It's a good team. Tight-knit. Championship pedigree. The kind of brotherhood I've watched from the outside my whole career.
I'm lucky to be here. I want to be here. The opportunity fell into my lap when I least expected it, and I grabbed on with both hands.
I start pulling on gear like its armor, not stopping until I'm suited up and taped tight.
Brand-new nameplate over my stall. Fresh Vipers jersey, number 55.
My whole life, reduced to a few bits of furniture, a duffle bag of clothes, and a lease on a home next door to a woman I can't stop thinking about.
A woman with eyes that see too much and a baby girl who makes me remember what it's like to believe in something.
I've been watching my next door neighbor like a stalker since the day I met her a few weeks ago.
Unfortunately, it is also where he is.
Devan Scott walks into the room like he owns the place, which, judging by the reactions around him, he kind of does.
He's sunshine wrapped in muscle, laughing loud, chirping Tor Bailey, tossing energy around like candy.
Everyone's leaning into it, soaking up his warmth like they've been waiting for it.
He's the glue here, the heartbeat. Some things never change.
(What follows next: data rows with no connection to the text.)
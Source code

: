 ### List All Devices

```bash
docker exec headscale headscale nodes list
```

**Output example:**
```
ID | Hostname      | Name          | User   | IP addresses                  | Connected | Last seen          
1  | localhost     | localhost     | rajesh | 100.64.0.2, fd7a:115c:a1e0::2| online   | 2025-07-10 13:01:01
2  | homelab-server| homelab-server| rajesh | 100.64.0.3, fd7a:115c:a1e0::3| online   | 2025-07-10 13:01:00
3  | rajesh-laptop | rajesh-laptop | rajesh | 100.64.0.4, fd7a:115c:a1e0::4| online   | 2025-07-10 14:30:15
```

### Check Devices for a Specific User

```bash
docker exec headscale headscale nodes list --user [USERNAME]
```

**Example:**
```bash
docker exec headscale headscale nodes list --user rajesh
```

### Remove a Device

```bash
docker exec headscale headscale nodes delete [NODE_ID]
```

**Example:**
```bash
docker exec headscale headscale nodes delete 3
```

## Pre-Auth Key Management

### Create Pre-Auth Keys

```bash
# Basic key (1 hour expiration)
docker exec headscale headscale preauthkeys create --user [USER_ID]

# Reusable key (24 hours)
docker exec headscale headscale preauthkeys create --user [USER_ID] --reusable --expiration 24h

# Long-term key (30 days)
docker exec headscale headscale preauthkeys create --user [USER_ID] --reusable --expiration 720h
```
Just like that, my carefully rehearsed emotional neutrality goes to hell, dissolving like sugar in hot coffee. Suddenly, I’m back in Lia’s living room weeks ago, pretending there was nothing between us but a mere acquaintance. Like now, it’s damn near impossible to hide my emotions.
Eight years. Eight years, and he still looks like the best and worst decision I ever made. His smile still hits me in the chest like a crosscheck. His voice still finds the cracks in my resolve.
His eyes sweep the room, taking inventory of his kingdom, then land on me.
He freezes.
For a second, it's like no one else exists. Just him, me, and all the words we never said. All the shit I never got to scream. All the pieces I never got to put back together after he walked away without a backward glance.
He blinks. Swallows. The smile drops and then rebuilds, softer this time. More tentative.
"Toby—" He catches himself. "Tobias. You ready for camp?"
I pretend I don't hear the stutter. The slip into the nickname only he ever used. "Always ready." My glove hits the bench harder than I meant it to, betraying the calm I'm trying to project. "The real question is, are you excited I'm here or just surprised I showed up?"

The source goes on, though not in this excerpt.